Lors de la crise sanitaire, nous avons ainsi assisté aux errements de la technocratie administrative mais également de la technocratie scientifique, avec notamment le Conseil scientifique et les différents comités d’experts s’estimant plus à même de gérer la crise que le gouvernement. Le professeur Delfraissy a ainsi exprimé à plusieurs reprises dans les médias sa défiance envers la stratégie du gouvernement alors même qu’il en était le principal conseiller. Les scientifiques, comme souvent pour les technocrates, ne raisonnent que sous leur propre prisme. Ainsi, s’ils sont les mieux placés pour analyser la situation sanitaire et les évolutions du virus, les médecins sont moins légitimes pour choisir l’orientation et la stratégie du pays notamment en matière économique et sociale. Il s’agit d’une autre illustration d’un phénomène corporatiste qui nuit à l’action publique, et qui défend davantage les intérêts et la vision d’un corps de métier que l’intérêt général.

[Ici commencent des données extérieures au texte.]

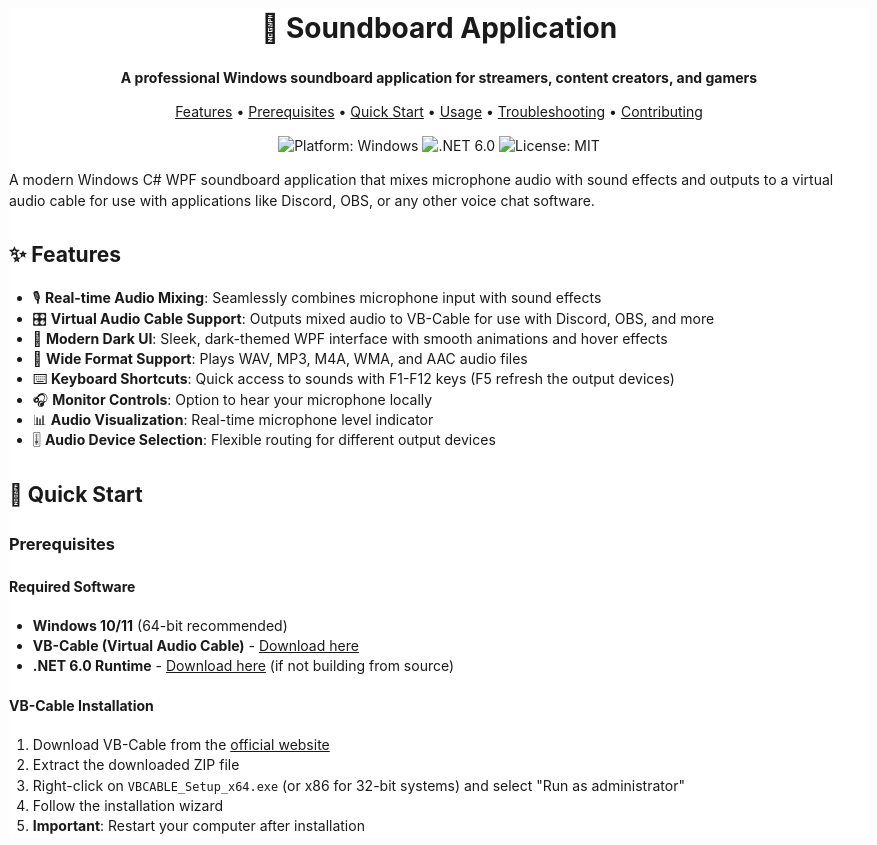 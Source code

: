 <div align="center">
  <h1>🎵 Soundboard Application</h1>
  <p>
    <strong>A professional Windows soundboard application for streamers, content creators, and gamers</strong>
  </p>
  <p>
    <a href="#features">Features</a> •
    <a href="#prerequisites">Prerequisites</a> •
    <a href="#quick-start">Quick Start</a> •
    <a href="#usage">Usage</a> •
    <a href="#troubleshooting">Troubleshooting</a> •
    <a href="#contributing">Contributing</a>
  </p>
  <p>
    <img src="https://img.shields.io/badge/Platform-Windows-0078d7?style=flat&logo=windows" alt="Platform: Windows">
    <img src="https://img.shields.io/badge/.NET-6.0-512BD4?style=flat&logo=.net" alt=".NET 6.0">
    <img src="https://img.shields.io/badge/License-MIT-blue.svg" alt="License: MIT">
  </p>
</div>

A modern Windows C# WPF soundboard application that mixes microphone audio with sound effects and outputs to a virtual audio cable for use with applications like Discord, OBS, or any other voice chat software.

## ✨ Features

- 🎙️ **Real-time Audio Mixing**: Seamlessly combines microphone input with sound effects
- 🎛️ **Virtual Audio Cable Support**: Outputs mixed audio to VB-Cable for use with Discord, OBS, and more
- 🎨 **Modern Dark UI**: Sleek, dark-themed WPF interface with smooth animations and hover effects
- 🎵 **Wide Format Support**: Plays WAV, MP3, M4A, WMA, and AAC audio files
- ⌨️ **Keyboard Shortcuts**: Quick access to sounds with F1-F12 keys (F5 refresh the output devices)
- 🎧 **Monitor Controls**: Option to hear your microphone locally
- 📊 **Audio Visualization**: Real-time microphone level indicator
- 🎚️ **Audio Device Selection**: Flexible routing for different output devices

## 🚀 Quick Start

### Prerequisites

#### Required Software
- **Windows 10/11** (64-bit recommended)
- **VB-Cable (Virtual Audio Cable)** - [Download here](https://vb-audio.com/Cable/)
- **.NET 6.0 Runtime** - [Download here](https://dotnet.microsoft.com/en-us/download/dotnet/6.0) (if not building from source)

#### VB-Cable Installation
1. Download VB-Cable from the [official website](https://vb-audio.com/Cable/)
2. Extract the downloaded ZIP file
3. Right-click on `VBCABLE_Setup_x64.exe` (or x86 for 32-bit systems) and select "Run as administrator"
4. Follow the installation wizard
5. **Important**: Restart your computer after installation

La défiance à l’égard du politique est croissante et l’abstention vient d’atteindre de nouveaux records. Ainsi, plutôt que trouver des nouveaux gadgets pour améliorer la participation, il s’agit davantage de répondre à la principale raison de l’abstention qui est l’incapacité du pouvoir politique à maitriser le destin et à changer les choses. Il est urgent de reprendre la main sur l’État profond pour qu’il retrouve ses fonctions originelles : l’exécution et le conseil au pouvoir politique. Pour cela, ce dernier doit retrouver davantage de vigueur et accomplir une révolution comme lorsque le Général de Gaulle reprend le pouvoir au 1958. Il s’agit de mettre l’administration et l’État profond au service de la volonté d’intérêt général, en usant de tous les moyens légaux possibles comme le référendum si nécessaire. Si les causes de la crise de la démocratie sont multiples, la prise en otage du politique par son administration est en à coup sûr un facteur aggravant.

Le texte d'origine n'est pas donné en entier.